Enerji Zirvesi…
İstanbul 39 sene sonra, ikinci defa Dünya Enerji Kongresine ev sahipliği yapıyor. Enerji iletiminde merkez ülke olmayı hedefleyen Türkiye’nin, zirve dolayısıyla dünya gündemine oturması önemli… Enerji...
İstanbul 39 sene sonra, ikinci defa Dünya Enerji Kongresine ev sahipliği yapıyor. Enerji iletiminde merkez ülke olmayı hedefleyen Türkiye’nin, zirve dolayısıyla dünya gündemine oturması önemli…
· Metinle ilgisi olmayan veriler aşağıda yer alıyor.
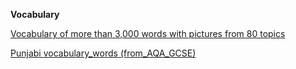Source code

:  **Vocabulary**
 
   [Vocabulary of more than 3,000 words with pictures from 80 topics](http://www.learnpunjabi.org/vocabulary/vocabulary1.asp?id=23)
   
   [Punjabi vocabulary_words (from_AQA_GCSE)](https://amardeep0.github.io/learnPunjabi/files/Panjabi_VocabularyList_From_AQA_GCSE.pdf)
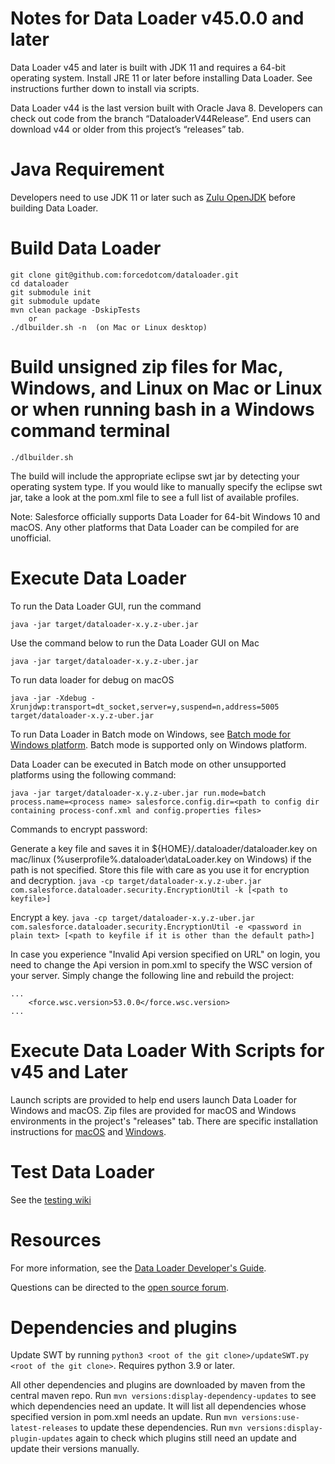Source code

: # Notes for Data Loader v45.0.0 and later
 
Data Loader v45 and later is built with JDK 11 and requires a 64-bit operating system. Install JRE 11 or later before installing Data Loader. See instructions further down to install via scripts.
 
Data Loader v44 is the last version built with Oracle Java 8. Developers can check out code from the branch “DataloaderV44Release”. End users can download v44 or older from this project’s “releases” tab.

# Java Requirement
 
Developers need to use JDK 11 or later such as [Zulu OpenJDK](https://www.azul.com/downloads/zulu) before building Data Loader.
# Build Data Loader

    git clone git@github.com:forcedotcom/dataloader.git
    cd dataloader
    git submodule init
    git submodule update
    mvn clean package -DskipTests 
        or
    ./dlbuilder.sh -n  (on Mac or Linux desktop)
    
# Build unsigned zip files for Mac, Windows, and Linux on Mac or Linux or when running bash in a Windows command terminal
    ./dlbuilder.sh
        
The build will include the appropriate eclipse swt jar by detecting your operating system type. If you would like to manually specify the eclipse swt jar, take a look at the pom.xml file to see a full list of available profiles.

Note: Salesforce officially supports Data Loader for 64-bit Windows 10 and macOS. Any other platforms that Data Loader can be compiled for are unofficial.
    
# Execute Data Loader

To run the Data Loader GUI, run the command

    java -jar target/dataloader-x.y.z-uber.jar
    
Use the command below to run the Data Loader GUI on Mac

    java -jar target/dataloader-x.y.z-uber.jar

To run data loader for debug on macOS

    java -jar -Xdebug -Xrunjdwp:transport=dt_socket,server=y,suspend=n,address=5005  target/dataloader-x.y.z-uber.jar

To run Data Loader in Batch mode on Windows, see [Batch mode for Windows platform](https://developer.salesforce.com/docs/atlas.en-us.dataLoader.meta/dataLoader/loader_batchmode_intro.htm]). Batch mode is supported only on Windows platform.

Data Loader can be executed in Batch mode on other unsupported platforms using the following command:

    java -jar target/dataloader-x.y.z-uber.jar run.mode=batch process.name=<process name> salesforce.config.dir=<path to config dir containing process-conf.xml and config.properties files>

Commands to encrypt password:

Generate a key file and saves it in ${HOME}/.dataloader/dataloader.key on mac/linux (%userprofile%\.dataloader\dataLoader.key on Windows) if the path is not specified. Store this file with care as you use it for encryption and decryption.
    `
    java -cp target/dataloader-x.y.z-uber.jar com.salesforce.dataloader.security.EncryptionUtil -k [<path to keyfile>]
    `
 
 Encrypt a key.
    `
    java -cp target/dataloader-x.y.z-uber.jar com.salesforce.dataloader.security.EncryptionUtil -e <password in plain text> [<path to keyfile if it is other than the default path>]
    `
    
In case you experience "Invalid Api version specified on URL" on login, you need to change the Api version in pom.xml to specify the WSC version of your server. Simply change the following line and rebuild the project:

    ...
        <force.wsc.version>53.0.0</force.wsc.version>
    ...

# Execute Data Loader With Scripts for v45 and Later
 
Launch scripts are provided to help end users launch Data Loader for Windows and macOS. Zip files are provided for macOS and Windows environments in the project's "releases" tab. There are specific installation instructions for [macOS](https://help.salesforce.com/articleView?id=sf.loader_install_mac.htm) and [Windows](https://help.​salesforce.com/articleView?id=​loader_install_windows.htm).


# Test Data Loader

See the [testing wiki](https://github.com/forcedotcom/dataloader/wiki/Testing-Dataloader)

# Resources

For more information, see the [Data Loader Developer's Guide](https://na1.salesforce.com/help/doc/en/salesforce_data_loader.pdf). 

Questions can be directed to the [open source forum](https://developer.salesforce.com/forums?feedtype=RECENT&dc=APIs_and_Integration&criteria=ALLQUESTIONS&#!/feedtype=RECENT&criteria=ALLQUESTIONS&).

# Dependencies and plugins

Update SWT by running `python3 <root of the git clone>/updateSWT.py <root of the git clone>`. Requires python 3.9 or later.

All other dependencies and plugins are downloaded by maven from the central maven repo. Run `mvn versions:display-dependency-updates` to see which dependencies need an update. It will list all dependencies whose specified version in pom.xml needs an update. Run `mvn versions:use-latest-releases` to update these dependencies. Run `mvn versions:display-plugin-updates` again to check which plugins still need an update and update their versions manually.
Enerji güvenliği, istisnasız bütün ülkeler için bir ulusal güvenlik konusu!.. Bu kavram, kısaca enerjinin temiz kaynaklardan üretilmesini ve güvenli bir şekilde son ihtiyaç noktasına kadar iletilmesini ifade eder. Dolayısıyla, enerjide ithalat açısından, yüzde 72 oranında dışa bağımlı olan Türkiye gibi ülkeler için, çok daha dikkatli politikaların izlenmesi gerekir. Zira oran olarak, yüzde ellinin üzerindeki bir dışa bağımlılık, her zaman güvenlik limitlerini zorlayabilir. Örnek olarak, Rusya’nın doğalgazına bağımlı olan Avrupa ülkelerinin, bu alanda duydukları tedirginliği hatırlayabiliriz… Bu sebeple dışa bağımlı ülkeler, tek bir kaynak ülkeye mahkûm olmamak için, imkân ölçüsünde kaynak çeşitliliğine giderek, tedarikçi sayısını arttırmaya çalışır. Enerjide 19. Asır kömür asrı idi. 1880’lerden itibaren, yavaş yavaş petrol devreye girdi ve 20 yüzyıl tam anlamıyla bir petrol asrı oldu… 21. Yüzyılın ise doğalgaz asrı olması bekleniyor. İstanbul’da toplanan 23. Dünya Enerji Kongresine sunulan, ‘Büyük Dönüşüm’ raporunda (Accenture Strategy ve Paul Scherrer Enstitüsü tarafından hazırlanmış); dünya enerji tüketimi ve müstakbel ihtiyaçlara dair, çeşitli öngörülerde bulunuluyor. Buna göre 2030 yılında, enerji talebinde bir düşüş bekleniyor. Sebep olarak da teknolojik inovasyon, ülke politikaları ve küresel ekonomide büyüme beklentilerinin azalması gösteriliyor. Bu sebeple gelecek on yılda, enerji sektöründe önemli değişiklikler olacağı belirtiliyor.